I am looking some support on an issue that i am having in regards to smart state scans.
My smart state scans work for say 7 days but then they all fail and the only way to get them to work again is by restarting MIQ.

I receive the below error when they start failing.
Unable to mount filesystem. Reason:[Too many open files - /var/www/miq/vmdb/log/vim.log]

I have tried to increase ulimits but this has made no difference.

I am running MIQ vmware appliance - Version ivanchuk-1.20190911145513_9f959bd

Any help would be greatly appreciated.

Thanks

This is a weird one I’ve not heard before. @jrafanie or @rpo Does this sound familiar to you?

Hmmm, I’ve never seen that. It seems like the worker isn’t closing some file(s), leaking FDs over time.

Any idea how I could resolve the leak?

I found a more detailed error if its any use.

ERROR – : Q-task_id([job_dispatcher]) MIQ(VmScan#process_abort) job aborting, Unable to mount filesystem. Reason:[Too many open files - /var/www/miq/vmdb/log/vim.log]

Does the process get killed when it gets “too many open files” ? If not, does lsof show what files/sockets it has open?

Hi Guys, I set up a new instance of ManageIQ appliance (ivanchuk-4.20200317112844_4cebf11) thinking that would solve the issue but sadly not, I still receive the failure after a few days. I found the below error which states error status 16.
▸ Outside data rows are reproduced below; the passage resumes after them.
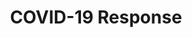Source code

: ---
title: COVID-19 Response
sidenav: true
parent: About
category: COVID-19 Response
sortOrder: 4
faqQuestions:
  - question: How has the data gained from the federal electronic health record and joint health information exchange been used to enhance health care? How did it help in 2020 during the COVID-19 crisis?
    answer: The federal electronic health record (EHR), along with the joint health information exchange (HIE), is empowering health care administrators and providers with more data. The data we gain from the federal EHR and joint HIE helps enable more standard workflows and practices to enhance clinical decision-making and health care. It also helps drive business decisions, inform population health initiatives and improve patient outcomes through innovations.<br /><br />For example, the Department of Defense (DOD) and Department of Veterans Affairs (VA) joint data management and analysis efforts led to our ability to improve the process for prescribing opioids. Patients at risk of an opioid overdose who receive opioid pain medication will also receive a life-saving drug that counteracts the opioid prescribed along with education.<br /><br />Another example of effective HIE, is our integration of an Immunization Forecaster into the EHR. The forecaster embedded into the EHR leverages Centers for Disease Control and Prevention clinical decision support of immunizations to help pediatricians know when patients need the next round of appropriate vaccines. This new functionality also reduces clinician time and effort, assessing and deciding which vaccines may be due. Even if a child falls behind, it recommends a catch-up schedule. This effort is especially timely with regard to the forthcoming COVID-19 vaccine.<br /><br />DOD is also looking into developing a trauma registry to capture battlefield injuries and the impact of such injuries throughout a beneficiary’s lifetime.<br /><br />The EHR and subsequent data we now have available help make all these innovations in health care possible so beneficiaries can get the best health care as soon as possible. We are just scratching the surface on what is possible with EHR data to transform health care delivery to Veterans.
    questionid: da7217fb-e10d-4f1d-8949-de8626b4f952
  - question: Has COVID-19 impacted the Federal Electronic Health Record Modernization office's activities and the future of electronic health record modernization?
    answer: The Department of Defense (DOD) and Department of Veterans Affairs (VA) did disengage with providers at the start of COVID-19, so the providers could focus on responding to the national pandemic. In the meantime, the Departments re-planned continuously, seeking ways to enhance capabilities and gain efficiencies, so they were ready to respond once the providers could focus on electronic health record (EHR) deployments again. For example, the Department of Homeland Security’s U.S. Coast Guard (USCG) shifted to an entire virtual training model that DOD and VA are learning from and incorporating into their training techniques.<br /><br />COVID-19 has demonstrated the ability of the single, common federal EHR to quickly adapt to changing demands and support providers during the pandemic. For example, when providers needed to order COVID-19 tests, and the EHR didn’t yet have that capability, we were able to make those changes in four hours within the new EHR versus four weeks within the legacy system. The new EHR is much more responsive to changes driven by COVID-19.<br /><br />So, we have not slowed down our progress with EHR modernization during the pandemic. We remain focused on delivering capabilities to those we serve&#58; clinicians on the front lines delivering care and their patients.<br /><br />As for how it has impacted the future of EHR modernization, COVID-19 demonstrated virtual health as a priority. In response, the FEHRM pivoted toward accelerating the adoption of tools, platforms and joint capabilities to deliver telemedicine solutions that meet the operational requirements driven by the pandemic. For example, the FEHRM is leveraging VA’s patient-facing video platform to develop a parallel platform for DOD.<br /><br />Moving forward, there are many opportunities to understand and think about the impact of the new normal of health care delivery and how the EHR and information technology capabilities the FEHRM delivers can support the new normal.
    questionid: 05344b13-11da-4ce4-9db9-3a080f5f4991
---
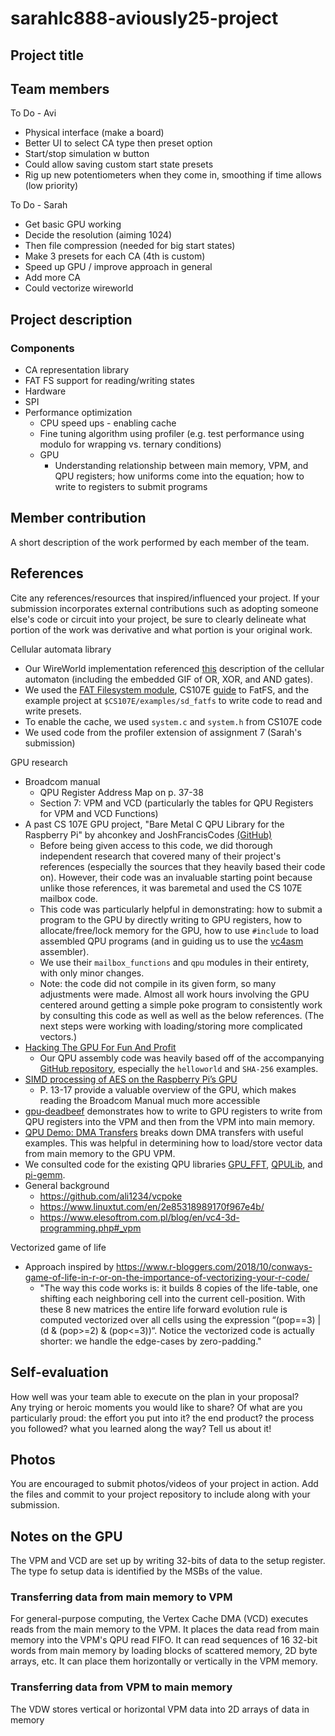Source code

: # sarahlc888-aviously25-project
## Project title

## Team members

To Do - Avi
- Physical interface (make a board)
- Better UI to select CA type then preset option
- Start/stop simulation w button 
- Could allow saving custom start state presets
- Rig up new potentiometers when they come in, smoothing if time allows (low priority) 

To Do - Sarah
- Get basic GPU working 
- Decide the resolution (aiming 1024)
- Then file compression (needed for big start states) 
- Make 3 presets for each CA (4th is custom)
- Speed up GPU / improve approach in general
- Add more CA
- Could vectorize wireworld 
## Project description
### Components
- CA representation library
- FAT FS support for reading/writing states
- Hardware
- SPI
- Performance optimization
    - CPU speed ups - enabling cache
    - Fine tuning algorithm using profiler (e.g. test performance using modulo for wrapping vs. ternary conditions)
    - GPU
        - Understanding relationship between main memory, VPM, and QPU registers; how uniforms come into the equation; how to write to registers to submit programs
## Member contribution
A short description of the work performed by each member of the team.

## References
Cite any references/resources that inspired/influenced your project. 
If your submission incorporates external contributions such as adopting 
someone else's code or circuit into your project, be sure to clearly 
delineate what portion of the work was derivative and what portion is 
your original work.

Cellular automata library
- Our WireWorld implementation referenced [this](https://mathworld.wolfram.com/WireWorld.html) description of the cellular automaton (including the embedded GIF of OR, XOR, and AND gates).
- We used the [FAT Filesystem module](http://elm-chan.org/fsw/ff/00index_e.html), CS107E [guide](http://cs107e.github.io/guides/extras/sd_library/) to FatFS, and the example project at `$CS107E/examples/sd_fatfs` to write code to read and write presets. 
- To enable the cache, we used `system.c` and `system.h` from CS107E code
- We used code from the profiler extension of assignment 7 (Sarah's submission)

GPU research
- Broadcom manual
    - QPU Register Address Map on p. 37-38
    - Section 7: VPM and VCD (particularly the tables for QPU Registers for VPM and VCD Functions)
- A past CS 107E GPU project, "Bare Metal C QPU Library for the Raspberry Pi" by ahconkey and JoshFrancisCodes [(GitHub)](https://github.com/cs107e/ahconkey-JoshFrancisCodes-project)
    - Before being given access to this code, we did thorough independent research that covered many of their project's references (especially the sources that they heavily based their code on). However, their code was an invaluable starting point because unlike those references, it was baremetal and used the CS 107E mailbox code.
    - This code was particularly helpful in demonstrating: how to submit a program to the GPU by directly writing to GPU registers, how to allocate/free/lock memory for the GPU, how to use `#include` to load assembled QPU programs (and in guiding us to use the [vc4asm](http://maazl.de/project/vc4asm/doc/) assembler).
    - We use their `mailbox_functions` and `qpu` modules in their entirety, with only minor changes.
    - Note: the code did not compile in its given form, so many adjustments were made. Almost all work hours involving the GPU centered around getting a simple poke program to consistently work by consulting this code as well as well as the below references. (The next steps were working with loading/storing more complicated vectors.)
- [Hacking The GPU For Fun And Profit](https://rpiplayground.wordpress.com/category/gpu/)
    - Our QPU assembly code was heavily based off of the accompanying [GitHub repository](https://github.com/elorimer/rpi-playground), especially the `helloworld` and `SHA-256` examples.
- [SIMD processing of AES on the Raspberry Pi’s GPU](https://www.mnm-team.org/pub/Fopras/rixe19/PDF-Version/rixe19.pdf)
    - P. 13-17 provide a valuable overview of the GPU, which makes reading the Broadcom Manual much more accessible
- [gpu-deadbeef](https://github.com/0xfaded/gpu-deadbeef) demonstrates how to write to GPU registers to write from QPU registers into the VPM and then from the VPM into main memory.
- [QPU Demo: DMA Transfers](https://asurati.github.io/wip/post/2021/09/28/qpu-demo-dma-transfers/) breaks down DMA transfers with useful examples. This was helpful in determining how to load/store vector data from main memory to the GPU VPM.
- We consulted code for the existing QPU libraries [GPU_FFT](http://www.aholme.co.uk/GPU_FFT/Main.htm), [QPULib](https://github.com/mn416/QPULib), and [pi-gemm](https://github.com/jetpacapp/pi-gemm/blob/master/helpers.asm).
- General background
    - https://github.com/ali1234/vcpoke
    - https://www.linuxtut.com/en/2e85318989170f967e4b/
    - https://www.elesoftrom.com.pl/blog/en/vc4-3d-programming.php#_vpm

Vectorized game of life
- Approach inspired by https://www.r-bloggers.com/2018/10/conways-game-of-life-in-r-or-on-the-importance-of-vectorizing-your-r-code/
    - "The way this code works is: it builds 8 copies of the life-table, one shifting each neighboring cell into the current cell-position. With these 8 new matrices the entire life forward evolution rule is computed vectorized over all cells using the expression “(pop==3) | (d & (pop>=2) & (pop<=3))“. Notice the vectorized code is actually shorter: we handle the edge-cases by zero-padding."

## Self-evaluation
How well was your team able to execute on the plan in your proposal?  
Any trying or heroic moments you would like to share? Of what are you particularly proud: the effort you put into it? the end product? 
the process you followed? what you learned along the way? Tell us about it!

## Photos
You are encouraged to submit photos/videos of your project in action. 
Add the files and commit to your project repository to include along with your submission.

## Notes on the GPU
The VPM and VCD are set up by writing 32-bits of data to the setup register. The type fo setup data is identified by the MSBs of the value.
### Transferring data from main memory to VPM

For general-purpose computing, the Vertex Cache DMA (VCD) executes reads from the main memory to the VPM. It places the data read from main memory into the VPM's QPU read FIFO. It can read sequences of 16 32-bit words from main memory by loading blocks of scattered memory, 2D byte arrays, etc. It can place them horizontally or vertically in the VPM memory.

### Transferring data from VPM to main memory 
The VDW stores vertical or horizontal VPM data into 2D arrays of data in memory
[2020-06-04T05:05:50.922138 #2818:12545f8] ERROR – : Q-task_id([job_dispatcher]) MIQ(ManageIQ::Providers::Vmware::InfraManager::Vm#scan_via_miq_vm) ScanMetadata error status:[16]: message:[Unable to mount filesystem. Reason:[Too many open files - /var/www/miq/vmdb/log/vim.log]]

Really banging my head off the wall with this one as I would love to deploy ManageIQ in our production env, but at the min that is unrealistic with the failing of smartstate scans after a few days.

Any help would be appreciated greatly.

Hi Guys

I think it could be the MiqSmartProxyWorker causing the issue as when running lsof -p <PID_OF_MiqSmartProxyWorker> | wc -l it returned value of 1111 and that value didn’t increase when running a smart state scan.

But when I toggled SmartProxy from Configuration --> Server

image

A new pid for MiqSmartProxyWorker was created (as expected) and I was able to run smart state scan. This is not a fix as the issue will return in a couple of days.

Any ideas on who I can fix this?

It does look like MiqSmartProxyWorker isn’t closing files after a smart state sacn.

Seems is leaking fd’s and hitting 1024 which is causing the failures

ls -al /proc/<PID_OF_MiqSmartProxyWorker>/fd | wc -l

1024

Any Ideas why MiqSmartProxyWorker is leaking fd’s?

Is this a bug??

@Mpm2020 If you haven’t already can you open a bug report for this at github.com/ManageIQ/manaegiq/issues , as I don’t want to lose track of it. It seems like a bug to me somewhere, and hopefully we can narrow it down. Thanks!